## Basic Track Analysis - Pyspark
This guide performs similar actions as the "Basic Track Analysis" notebook, but it accomplishes it using Pyspark, which is the Python API for Spark. By using the `run_python_script` functionality present in the ArcGIS API for Python, we can leverage Spark functionality in our GeoAnalytics Server to get blazing fast analysis results. In this notebook, we'll use Pyspark to examine a couple different sets of track data to demostrate how to effectively visualize, query, and analyze the tracks.

This guide assumes that:
1. You are an administrator for your organization OR you are a Track Viewer that has privileges to create content.
2. You are using Enterprise 10.7+
3. You have GeoAnalytics Server as part of your Enterprise deployment
4. You are running this with the latest version of the ArcGIS API for Python

In [21]:
import arcgis
from arcgis.gis import GIS
from arcgis.apps.tracker import TrackView

arcgis.env.process_spatial_reference = "102100"

gis = GIS("https://tracker4.dev.geocloud.com/portal", "trackeradmin", verify_cert=False)
if not arcgis.geoanalytics.is_supported(gis):
    raise Exception("GeoAnalytics is not supported for this organization")

Enter password: ········


### First, let's get familiar with our data

We will access track data through the track view, see who is present, and visualize Tracks at the 2019 Esri Developer Summit. We are going to be using a specific track view that contains tracks for several members of the Tracker product team.

In [55]:
tracks_layer = gis.admin.location_tracking.tracks_layer
webmap = gis.map("Kansas", zoomlevel=4)
webmap.add_layer(tracks_layer)
webmap


MapView(layout=Layout(height='400px', width='100%'))

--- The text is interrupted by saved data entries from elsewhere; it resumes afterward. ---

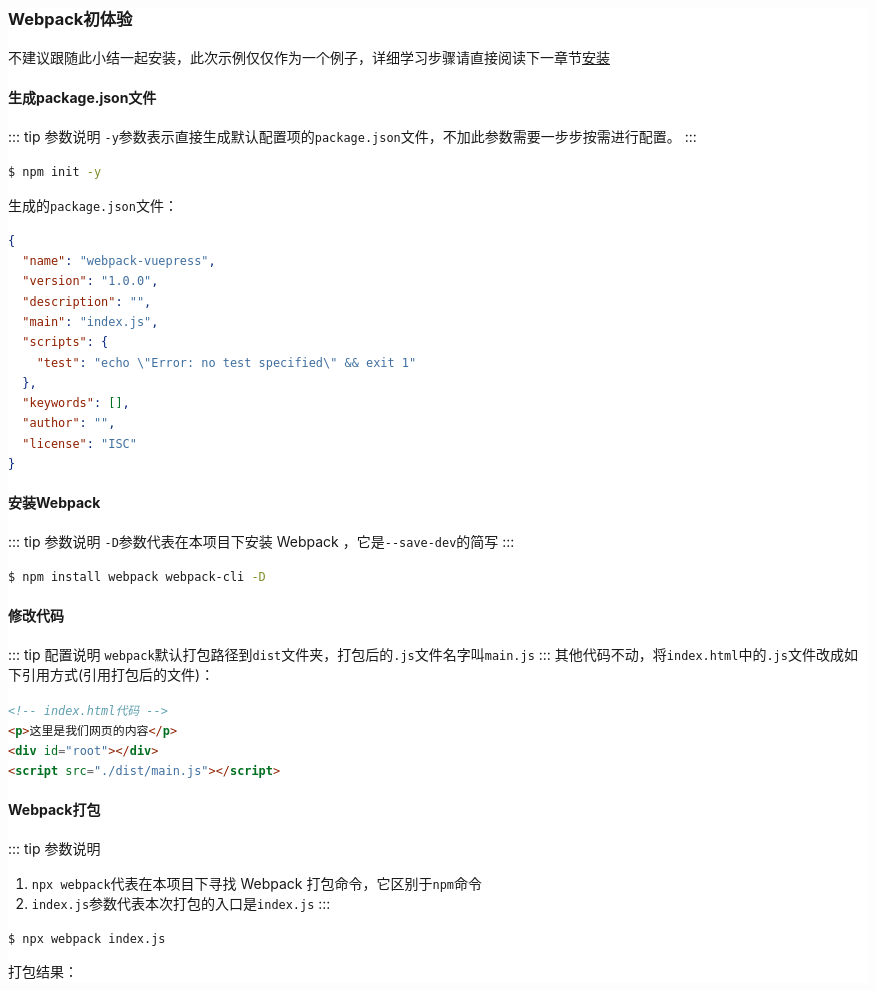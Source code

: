 ### Webpack初体验

不建议跟随此小结一起安装，此次示例仅仅作为一个例子，详细学习步骤请直接阅读下一章节[安装](/webpack/#安装)


#### 生成package.json文件
::: tip 参数说明
`-y`参数表示直接生成默认配置项的`package.json`文件，不加此参数需要一步步按需进行配置。
:::
```sh
$ npm init -y
```
生成的`package.json`文件：
```json
{
  "name": "webpack-vuepress",
  "version": "1.0.0",
  "description": "",
  "main": "index.js",
  "scripts": {
    "test": "echo \"Error: no test specified\" && exit 1"
  },
  "keywords": [],
  "author": "",
  "license": "ISC"
}

```

#### 安装Webpack
::: tip 参数说明
`-D`参数代表在本项目下安装 Webpack ，它是`--save-dev`的简写
:::
```sh
$ npm install webpack webpack-cli -D
```

#### 修改代码
::: tip 配置说明
`webpack`默认打包路径到`dist`文件夹，打包后的`.js`文件名字叫`main.js`
:::
其他代码不动，将`index.html`中的`.js`文件改成如下引用方式(引用打包后的文件)：
```html
<!-- index.html代码 -->
<p>这里是我们网页的内容</p>
<div id="root"></div>
<script src="./dist/main.js"></script>
```
#### Webpack打包
::: tip 参数说明
1. `npx webpack`代表在本项目下寻找 Webpack 打包命令，它区别于`npm`命令
2. `index.js`参数代表本次打包的入口是`index.js`
:::
``` sh
$ npx webpack index.js
```
打包结果：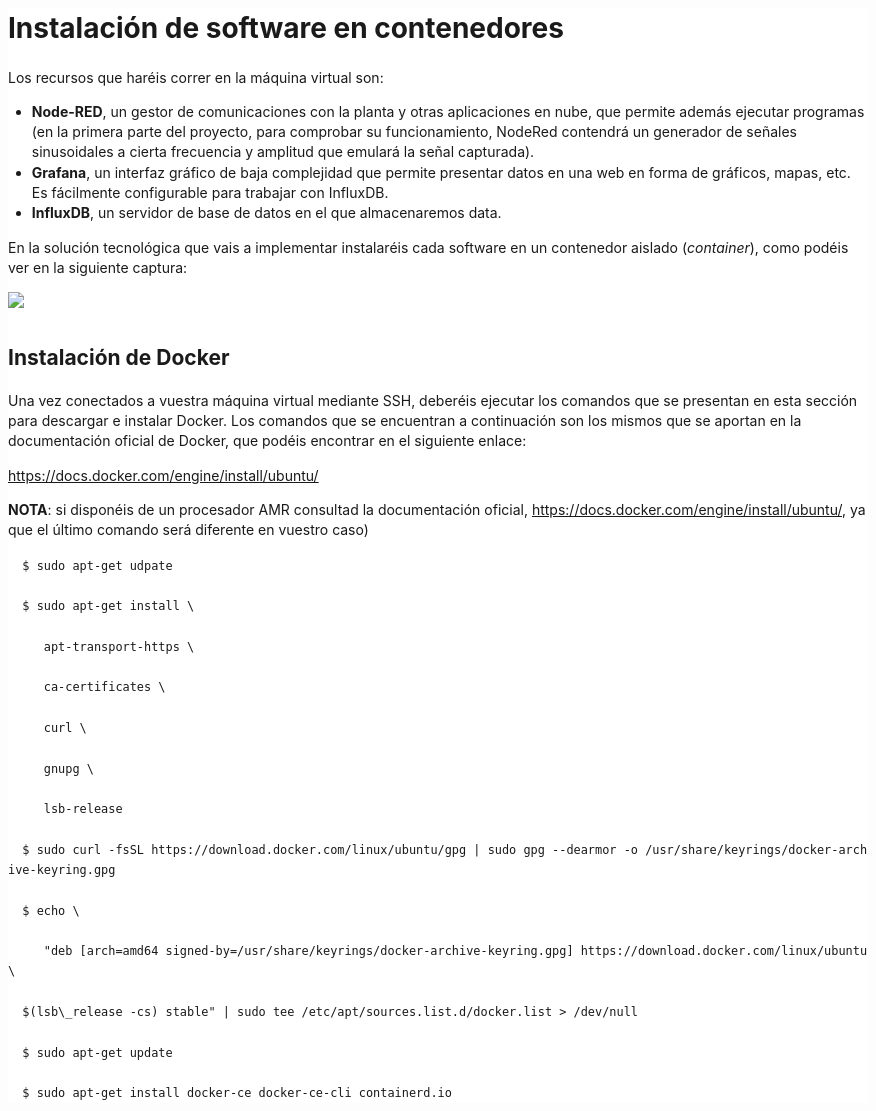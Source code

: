 


# Instalación de software en contenedores
Los recursos que haréis correr en la máquina virtual son:

- **Node-RED**, un gestor de comunicaciones con la planta y otras aplicaciones en nube, que permite además ejecutar programas (en la primera parte del proyecto, para comprobar su funcionamiento, NodeRed contendrá un generador de señales sinusoidales a cierta frecuencia y amplitud que emulará la señal capturada).
- **Grafana**, un interfaz gráfico de baja complejidad que permite presentar datos en una web en forma de gráficos, mapas, etc. Es fácilmente configurable para trabajar con InfluxDB.
- **InfluxDB**, un servidor de base de datos en el que almacenaremos data.

En la solución tecnológica que vais a implementar instalaréis cada software en un contenedor aislado (*container*), como podéis ver en la siguiente captura:

![](../img/Aspose.Words.b1061091-e8de-4e39-91fb-4ba4b8e356ff.025.png)

## Instalación de Docker
Una vez conectados a vuestra máquina virtual mediante SSH, deberéis ejecutar los comandos que se presentan en esta sección para descargar e instalar Docker. Los comandos que se encuentran a continuación son los mismos que se aportan en la documentación oficial de Docker, que podéis encontrar en el siguiente enlace:

<https://docs.docker.com/engine/install/ubuntu/>

**NOTA**: si disponéis de un procesador AMR consultad la documentación oficial, <https://docs.docker.com/engine/install/ubuntu/>, ya que el último comando será diferente en vuestro caso)

      $ sudo apt-get udpate

      $ sudo apt-get install \

         apt-transport-https \

         ca-certificates \

         curl \

         gnupg \

         lsb-release

      $ sudo curl -fsSL https://download.docker.com/linux/ubuntu/gpg | sudo gpg --dearmor -o /usr/share/keyrings/docker-archive-keyring.gpg

      $ echo \

         "deb [arch=amd64 signed-by=/usr/share/keyrings/docker-archive-keyring.gpg] https://download.docker.com/linux/ubuntu \

      $(lsb\_release -cs) stable" | sudo tee /etc/apt/sources.list.d/docker.list > /dev/null

      $ sudo apt-get update

      $ sudo apt-get install docker-ce docker-ce-cli containerd.io
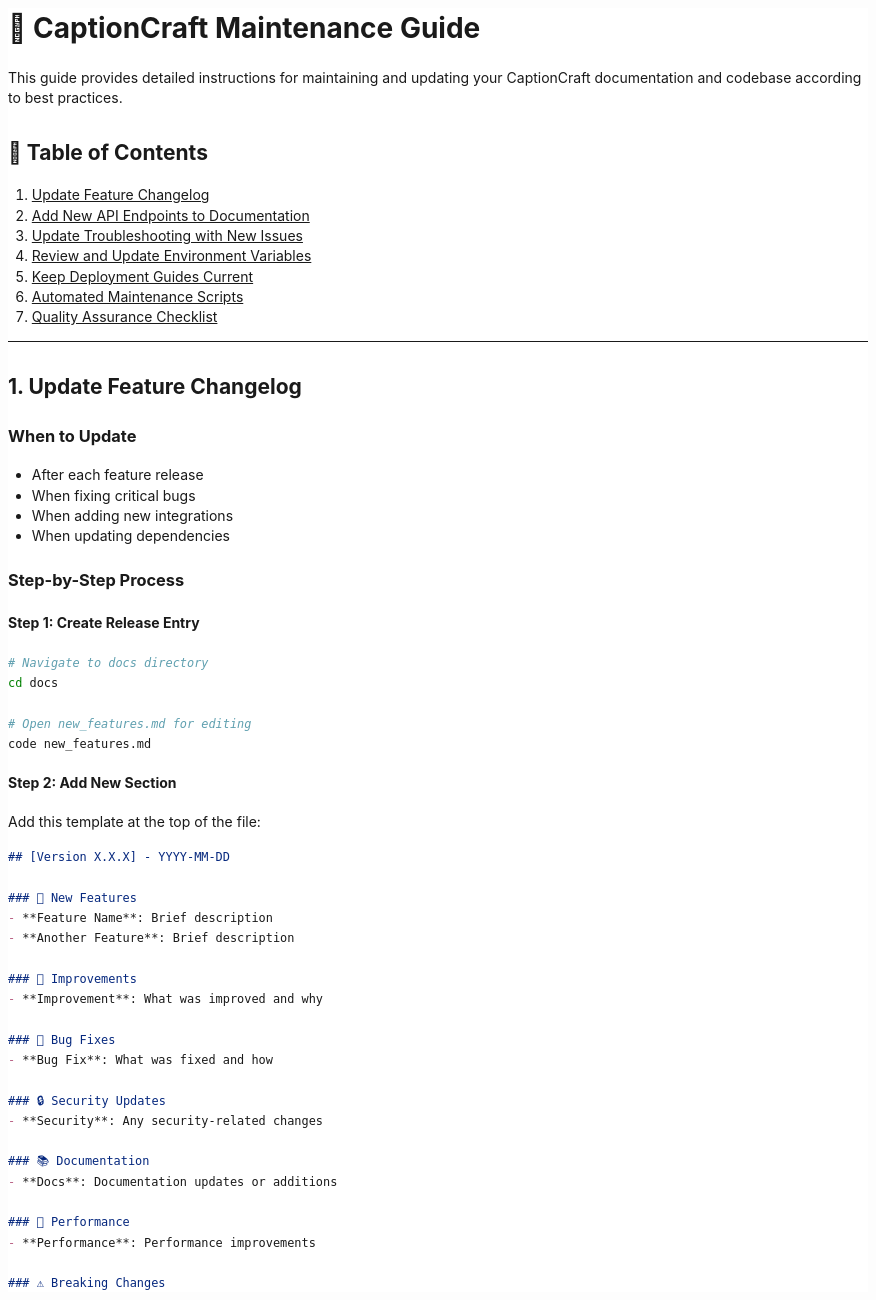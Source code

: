 # 📝 CaptionCraft Maintenance Guide

This guide provides detailed instructions for maintaining and updating your CaptionCraft documentation and codebase according to best practices.

## 🚀 Table of Contents

1. [Update Feature Changelog](#update-feature-changelog)
2. [Add New API Endpoints to Documentation](#add-new-api-endpoints-to-documentation)
3. [Update Troubleshooting with New Issues](#update-troubleshooting-with-new-issues)
4. [Review and Update Environment Variables](#review-and-update-environment-variables)
5. [Keep Deployment Guides Current](#keep-deployment-guides-current)
6. [Automated Maintenance Scripts](#automated-maintenance-scripts)
7. [Quality Assurance Checklist](#quality-assurance-checklist)

---

## 1. Update Feature Changelog

### When to Update
- After each feature release
- When fixing critical bugs
- When adding new integrations
- When updating dependencies

### Step-by-Step Process

#### Step 1: Create Release Entry
```bash
# Navigate to docs directory
cd docs

# Open new_features.md for editing
code new_features.md
```

#### Step 2: Add New Section
Add this template at the top of the file:

```markdown
## [Version X.X.X] - YYYY-MM-DD

### 🎯 New Features
- **Feature Name**: Brief description
- **Another Feature**: Brief description

### 🔧 Improvements
- **Improvement**: What was improved and why

### 🐛 Bug Fixes
- **Bug Fix**: What was fixed and how

### 🔒 Security Updates
- **Security**: Any security-related changes

### 📚 Documentation
- **Docs**: Documentation updates or additions

### 🚀 Performance
- **Performance**: Performance improvements

### ⚠️ Breaking Changes
```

### That's a lot of tracks!
As you can see, we have a ton of tracks in the layer. That's going to make performing any of our analysis operations take quite a bit of time. Let's return all the tracks as a Data Frame and see how long it takes to do so. 

In [87]:
import datetime
start_time = datetime.datetime.now()
tracks = tracks_layer.query("activity=5 AND speed < 5")
print("Time Elapsed: " + str(datetime.datetime.now() - start_time))
print("Number of Tracks in Dataframe: " + str(len(tracks)))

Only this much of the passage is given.